La sterlina e l’incognita Brexit
Ma non è solamente una questione tra Stati Uniti ed Europa. Altro cambio coinvolto nella guerra delle valute è l’euro-sterlina. Qui siamo in una situazione opposta rispetto al dollaro. La divisa britannica, infatti, è molto calata negli ultimi tempi. Il trend è stato causato, tra le altre cose, dalla nomina di Boris Johnson alla carica di Primo Ministro. Il nuovo premier, infatti, non ha escluso la possibilità di una “hard Brexit”. Ovvio che di fronte ad un simile scenario il “pound” sia scivolato all’ingiù. «Dal punto di vista dell’analisi tecnica - afferma Bona - l’attuale livello del cambio (0,91) è vicino ai massimi del 2016». Si tratta di una resistenza, «posta in area 0,94, molto importante. Di conseguenza, al netto di escalation non auspicabili, è difficile che l’euro riesca ad rafforzarsi oltre quel livello».

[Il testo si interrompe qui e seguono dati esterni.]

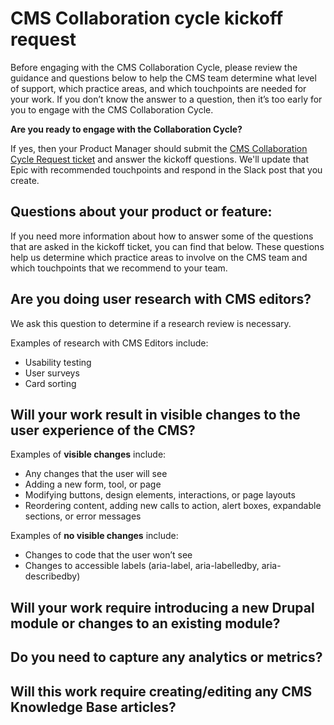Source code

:# CMS Collaboration cycle kickoff request
Before engaging with the CMS Collaboration Cycle, please review the guidance and questions below to help the CMS team determine what level of support, which practice areas, and which touchpoints are needed for your work. If you don’t know the answer to a question, then it’s too early for you to engage with the CMS Collaboration Cycle.

**Are you ready to engage with the Collaboration Cycle?**

If yes, then your Product Manager should submit the [CMS Collaboration Cycle Request ticket](https://github.com/department-of-veterans-affairs/va.gov-cms/issues/new?assignees=BerniXiongA6&labels=CMS+Team%2C+Needs+Analysis%2C+CMS-Collab-Cycle%2C+Epic&projects=&template=cms-collaboration-cycle-request.yml&title=CMS+Collaboration+Cycle+for+%5BTeam+Name%2C+Product+Name%2C+Feature+Name%5D) and answer the kickoff questions. We'll update that Epic with recommended touchpoints and respond in the Slack post that you create.

## Questions about your product or feature:
If you need more information about how to answer some of the questions that are asked in the kickoff ticket, you can find that below. These questions help us determine which practice areas to involve on the CMS team and which touchpoints that we recommend to your team.

## Are you doing user research with CMS editors?

We ask this question to determine if a research review is necessary.

Examples of research with CMS Editors include:

- Usability testing
- User surveys
- Card sorting
  
   
## Will your work result in visible changes to the user experience of the CMS?

Examples of **visible changes** include:

- Any changes that the user will see
- Adding a new form, tool, or page
- Modifying buttons, design elements, interactions, or page layouts
- Reordering content, adding new calls to action, alert boxes, expandable sections, or error messages

Examples of **no visible changes** include:

- Changes to code that the user won’t see
- Changes to accessible labels (aria-label, aria-labelledby, aria-describedby)
   
## Will your work require introducing a new Drupal module or changes to an existing module?


## Do you need to capture any analytics or metrics?


## Will this work require creating/editing any CMS Knowledge Base articles?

Il rischio nel Lontano Oriente
Dalla Gran Bretagna alla Cina. Qui il cambio dollaro-yuan viaggia intorno a 6,9. «Bisogna fare attenzione alle dinamiche del Far East - spiega Cesarano-. Le forti tensioni, e scontri, cui assistiamo ad Hong Kong potrebbero essere l’anticamera di una fuga di capitali da quell’area. Si tratta di un’eventualità che, sul fronte dei cambi, potrebbe spingere il dollaro oltre la soglia psicologica di 7 yuan. Il che sarebbe un problema». Perché? «Molte società cinesi - risponde Cesarano- sono indebitate in dollari. Un rialzo cosi forte del cambio le metterebbe in difficoltà. Non voglio essere pessimista ma un simile contesto potrebbe dare il via ad una forte instabilità dell’area».